*EXERCISE PROMPT:* Read the records below and copy each line that contains "EnableAutomaticButton".

Source records:
------------------------------

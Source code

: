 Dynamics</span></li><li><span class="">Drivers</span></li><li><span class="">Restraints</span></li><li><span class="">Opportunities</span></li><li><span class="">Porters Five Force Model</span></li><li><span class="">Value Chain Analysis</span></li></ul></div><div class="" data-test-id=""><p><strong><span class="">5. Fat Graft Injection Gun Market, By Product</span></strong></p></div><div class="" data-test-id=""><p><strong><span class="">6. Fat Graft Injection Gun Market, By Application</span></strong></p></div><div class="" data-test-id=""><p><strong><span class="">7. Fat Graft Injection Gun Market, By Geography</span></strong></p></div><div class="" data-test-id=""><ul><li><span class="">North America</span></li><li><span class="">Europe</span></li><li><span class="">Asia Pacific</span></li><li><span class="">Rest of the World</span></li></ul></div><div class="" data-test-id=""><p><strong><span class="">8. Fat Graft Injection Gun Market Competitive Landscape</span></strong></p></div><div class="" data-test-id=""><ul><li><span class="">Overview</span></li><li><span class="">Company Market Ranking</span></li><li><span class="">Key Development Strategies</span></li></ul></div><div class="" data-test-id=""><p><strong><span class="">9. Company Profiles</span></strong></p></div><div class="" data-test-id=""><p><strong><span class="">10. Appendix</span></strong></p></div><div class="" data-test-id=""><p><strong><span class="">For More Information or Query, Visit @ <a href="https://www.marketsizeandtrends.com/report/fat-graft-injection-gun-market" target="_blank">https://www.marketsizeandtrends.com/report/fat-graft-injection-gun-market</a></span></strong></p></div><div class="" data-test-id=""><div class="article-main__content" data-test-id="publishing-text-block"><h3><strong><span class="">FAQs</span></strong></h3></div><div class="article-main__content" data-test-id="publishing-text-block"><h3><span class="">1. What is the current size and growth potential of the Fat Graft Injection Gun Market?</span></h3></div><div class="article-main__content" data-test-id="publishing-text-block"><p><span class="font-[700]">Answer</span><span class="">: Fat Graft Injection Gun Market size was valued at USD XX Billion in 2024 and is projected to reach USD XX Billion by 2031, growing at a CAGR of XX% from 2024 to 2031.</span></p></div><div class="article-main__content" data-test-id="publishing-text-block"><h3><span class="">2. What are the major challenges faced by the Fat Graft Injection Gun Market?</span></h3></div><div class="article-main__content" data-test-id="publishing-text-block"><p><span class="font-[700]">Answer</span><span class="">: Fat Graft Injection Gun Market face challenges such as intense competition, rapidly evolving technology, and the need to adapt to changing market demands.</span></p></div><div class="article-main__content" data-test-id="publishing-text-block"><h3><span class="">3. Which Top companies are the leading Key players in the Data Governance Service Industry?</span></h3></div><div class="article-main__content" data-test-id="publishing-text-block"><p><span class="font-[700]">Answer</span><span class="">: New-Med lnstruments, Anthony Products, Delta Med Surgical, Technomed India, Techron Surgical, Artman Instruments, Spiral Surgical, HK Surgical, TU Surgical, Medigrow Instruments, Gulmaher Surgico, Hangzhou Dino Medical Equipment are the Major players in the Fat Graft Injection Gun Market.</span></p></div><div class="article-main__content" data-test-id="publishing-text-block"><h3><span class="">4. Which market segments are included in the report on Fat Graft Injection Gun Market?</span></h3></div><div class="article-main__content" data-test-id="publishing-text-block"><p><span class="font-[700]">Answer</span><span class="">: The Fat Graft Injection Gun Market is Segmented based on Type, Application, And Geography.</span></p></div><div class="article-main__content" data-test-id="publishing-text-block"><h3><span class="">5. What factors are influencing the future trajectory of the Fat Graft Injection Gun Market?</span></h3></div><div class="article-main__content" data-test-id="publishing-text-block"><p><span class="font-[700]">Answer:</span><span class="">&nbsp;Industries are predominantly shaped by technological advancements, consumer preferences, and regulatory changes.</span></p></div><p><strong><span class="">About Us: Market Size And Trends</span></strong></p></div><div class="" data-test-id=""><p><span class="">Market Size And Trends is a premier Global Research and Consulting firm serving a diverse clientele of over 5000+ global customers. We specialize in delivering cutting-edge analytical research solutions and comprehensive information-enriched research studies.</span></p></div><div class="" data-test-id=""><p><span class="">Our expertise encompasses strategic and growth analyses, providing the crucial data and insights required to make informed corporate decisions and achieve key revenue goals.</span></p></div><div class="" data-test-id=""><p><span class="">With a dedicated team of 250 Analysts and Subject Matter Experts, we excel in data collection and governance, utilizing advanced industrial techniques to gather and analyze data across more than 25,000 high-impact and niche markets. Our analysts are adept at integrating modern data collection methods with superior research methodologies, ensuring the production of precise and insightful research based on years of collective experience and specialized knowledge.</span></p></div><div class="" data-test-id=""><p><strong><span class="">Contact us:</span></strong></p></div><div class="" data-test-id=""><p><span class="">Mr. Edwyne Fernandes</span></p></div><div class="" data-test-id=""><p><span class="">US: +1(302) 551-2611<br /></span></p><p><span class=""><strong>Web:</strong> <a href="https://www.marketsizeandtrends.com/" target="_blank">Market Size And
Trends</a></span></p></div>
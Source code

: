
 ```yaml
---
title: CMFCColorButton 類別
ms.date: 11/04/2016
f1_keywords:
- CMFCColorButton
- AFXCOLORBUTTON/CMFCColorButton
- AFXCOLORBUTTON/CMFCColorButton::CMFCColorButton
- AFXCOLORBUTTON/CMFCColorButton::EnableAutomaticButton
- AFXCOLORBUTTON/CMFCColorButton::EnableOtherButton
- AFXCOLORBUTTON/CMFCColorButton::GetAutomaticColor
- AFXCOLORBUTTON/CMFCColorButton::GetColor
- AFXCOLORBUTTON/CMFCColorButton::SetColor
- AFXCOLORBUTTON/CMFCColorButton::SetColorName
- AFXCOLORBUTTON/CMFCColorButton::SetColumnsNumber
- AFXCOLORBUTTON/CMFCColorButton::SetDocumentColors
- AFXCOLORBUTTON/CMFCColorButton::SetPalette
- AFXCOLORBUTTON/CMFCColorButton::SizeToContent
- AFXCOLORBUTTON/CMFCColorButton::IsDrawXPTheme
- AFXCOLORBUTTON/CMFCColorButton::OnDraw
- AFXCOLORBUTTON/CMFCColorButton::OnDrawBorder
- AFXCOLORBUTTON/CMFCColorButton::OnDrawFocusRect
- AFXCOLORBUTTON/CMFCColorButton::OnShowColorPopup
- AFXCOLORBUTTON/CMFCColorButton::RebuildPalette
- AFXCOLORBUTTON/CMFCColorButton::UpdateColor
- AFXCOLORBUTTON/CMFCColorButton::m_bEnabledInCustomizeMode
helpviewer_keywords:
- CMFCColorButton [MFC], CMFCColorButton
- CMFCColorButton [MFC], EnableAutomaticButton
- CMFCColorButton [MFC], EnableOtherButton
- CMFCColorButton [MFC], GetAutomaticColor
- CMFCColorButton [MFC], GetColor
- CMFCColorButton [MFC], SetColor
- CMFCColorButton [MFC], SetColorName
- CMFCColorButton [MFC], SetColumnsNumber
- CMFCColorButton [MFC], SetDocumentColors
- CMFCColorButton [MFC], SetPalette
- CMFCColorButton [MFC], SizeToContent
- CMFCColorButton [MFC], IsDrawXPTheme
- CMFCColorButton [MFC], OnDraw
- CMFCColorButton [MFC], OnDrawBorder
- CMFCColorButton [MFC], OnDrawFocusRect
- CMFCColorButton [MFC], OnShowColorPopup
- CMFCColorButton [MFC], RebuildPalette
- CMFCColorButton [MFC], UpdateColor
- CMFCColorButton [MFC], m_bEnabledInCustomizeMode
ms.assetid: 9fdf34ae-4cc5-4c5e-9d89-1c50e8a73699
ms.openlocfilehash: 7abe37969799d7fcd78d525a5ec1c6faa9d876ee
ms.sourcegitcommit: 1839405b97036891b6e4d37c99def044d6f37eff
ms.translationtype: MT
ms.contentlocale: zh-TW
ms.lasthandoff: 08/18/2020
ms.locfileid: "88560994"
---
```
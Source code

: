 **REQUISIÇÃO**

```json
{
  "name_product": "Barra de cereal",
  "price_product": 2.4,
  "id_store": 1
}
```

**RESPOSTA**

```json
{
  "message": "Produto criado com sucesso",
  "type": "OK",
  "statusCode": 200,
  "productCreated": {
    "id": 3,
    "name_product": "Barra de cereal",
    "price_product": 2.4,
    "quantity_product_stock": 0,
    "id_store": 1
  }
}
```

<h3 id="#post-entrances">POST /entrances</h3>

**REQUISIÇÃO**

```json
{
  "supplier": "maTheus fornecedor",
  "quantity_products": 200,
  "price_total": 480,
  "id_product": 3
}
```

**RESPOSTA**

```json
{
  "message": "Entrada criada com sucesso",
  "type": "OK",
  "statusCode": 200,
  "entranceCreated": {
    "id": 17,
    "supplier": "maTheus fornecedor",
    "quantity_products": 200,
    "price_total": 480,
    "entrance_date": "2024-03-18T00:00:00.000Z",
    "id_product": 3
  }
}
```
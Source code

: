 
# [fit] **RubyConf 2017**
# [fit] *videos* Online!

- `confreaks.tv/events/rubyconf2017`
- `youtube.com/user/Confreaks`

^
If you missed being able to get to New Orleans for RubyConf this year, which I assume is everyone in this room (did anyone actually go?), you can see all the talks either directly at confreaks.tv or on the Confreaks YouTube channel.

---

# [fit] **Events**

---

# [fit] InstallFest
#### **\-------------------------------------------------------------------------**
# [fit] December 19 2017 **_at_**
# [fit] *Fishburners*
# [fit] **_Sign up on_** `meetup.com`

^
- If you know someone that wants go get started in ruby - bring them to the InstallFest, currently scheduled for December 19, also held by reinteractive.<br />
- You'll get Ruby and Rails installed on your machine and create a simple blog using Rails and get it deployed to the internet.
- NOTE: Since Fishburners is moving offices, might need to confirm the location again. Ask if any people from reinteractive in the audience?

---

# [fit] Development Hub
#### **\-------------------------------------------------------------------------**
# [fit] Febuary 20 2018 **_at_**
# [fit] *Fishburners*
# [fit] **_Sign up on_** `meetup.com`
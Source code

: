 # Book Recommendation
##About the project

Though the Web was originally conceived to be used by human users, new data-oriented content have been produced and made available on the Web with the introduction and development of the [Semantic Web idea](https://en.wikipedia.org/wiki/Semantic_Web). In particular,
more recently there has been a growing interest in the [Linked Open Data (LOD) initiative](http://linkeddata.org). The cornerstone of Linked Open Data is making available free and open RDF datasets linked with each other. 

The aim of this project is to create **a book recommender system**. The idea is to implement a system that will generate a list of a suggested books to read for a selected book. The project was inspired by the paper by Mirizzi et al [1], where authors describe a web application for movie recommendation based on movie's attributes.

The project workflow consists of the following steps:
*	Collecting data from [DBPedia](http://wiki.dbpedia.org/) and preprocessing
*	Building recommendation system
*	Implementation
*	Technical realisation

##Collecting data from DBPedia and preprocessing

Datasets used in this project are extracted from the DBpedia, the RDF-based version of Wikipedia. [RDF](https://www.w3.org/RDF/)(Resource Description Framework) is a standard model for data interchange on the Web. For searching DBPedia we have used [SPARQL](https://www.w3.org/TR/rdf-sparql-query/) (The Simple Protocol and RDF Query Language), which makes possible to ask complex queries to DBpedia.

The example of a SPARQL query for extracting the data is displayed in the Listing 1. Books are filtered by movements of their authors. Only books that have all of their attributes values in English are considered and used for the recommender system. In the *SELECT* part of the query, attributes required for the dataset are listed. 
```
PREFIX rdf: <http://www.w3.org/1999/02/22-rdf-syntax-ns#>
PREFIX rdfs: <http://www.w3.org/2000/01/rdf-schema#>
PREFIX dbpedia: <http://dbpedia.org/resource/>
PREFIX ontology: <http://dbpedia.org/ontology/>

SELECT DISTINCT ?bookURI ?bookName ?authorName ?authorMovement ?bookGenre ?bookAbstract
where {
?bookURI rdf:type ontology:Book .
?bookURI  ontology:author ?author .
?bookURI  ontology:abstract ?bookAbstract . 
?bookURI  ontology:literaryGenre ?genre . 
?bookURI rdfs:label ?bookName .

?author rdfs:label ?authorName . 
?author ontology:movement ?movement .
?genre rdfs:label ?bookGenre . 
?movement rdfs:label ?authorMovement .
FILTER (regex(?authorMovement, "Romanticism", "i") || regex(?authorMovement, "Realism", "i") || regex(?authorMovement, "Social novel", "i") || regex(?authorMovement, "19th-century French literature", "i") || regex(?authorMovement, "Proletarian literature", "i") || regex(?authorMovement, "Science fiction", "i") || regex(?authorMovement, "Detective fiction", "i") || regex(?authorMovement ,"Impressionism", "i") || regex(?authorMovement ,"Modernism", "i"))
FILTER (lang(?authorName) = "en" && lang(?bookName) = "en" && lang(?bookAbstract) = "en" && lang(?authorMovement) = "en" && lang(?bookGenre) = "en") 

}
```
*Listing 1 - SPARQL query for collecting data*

------------------------------

*TASK RESULT:*
- AFXCOLORBUTTON/CMFCColorButton::EnableAutomaticButton
- CMFCColorButton [MFC], EnableAutomaticButton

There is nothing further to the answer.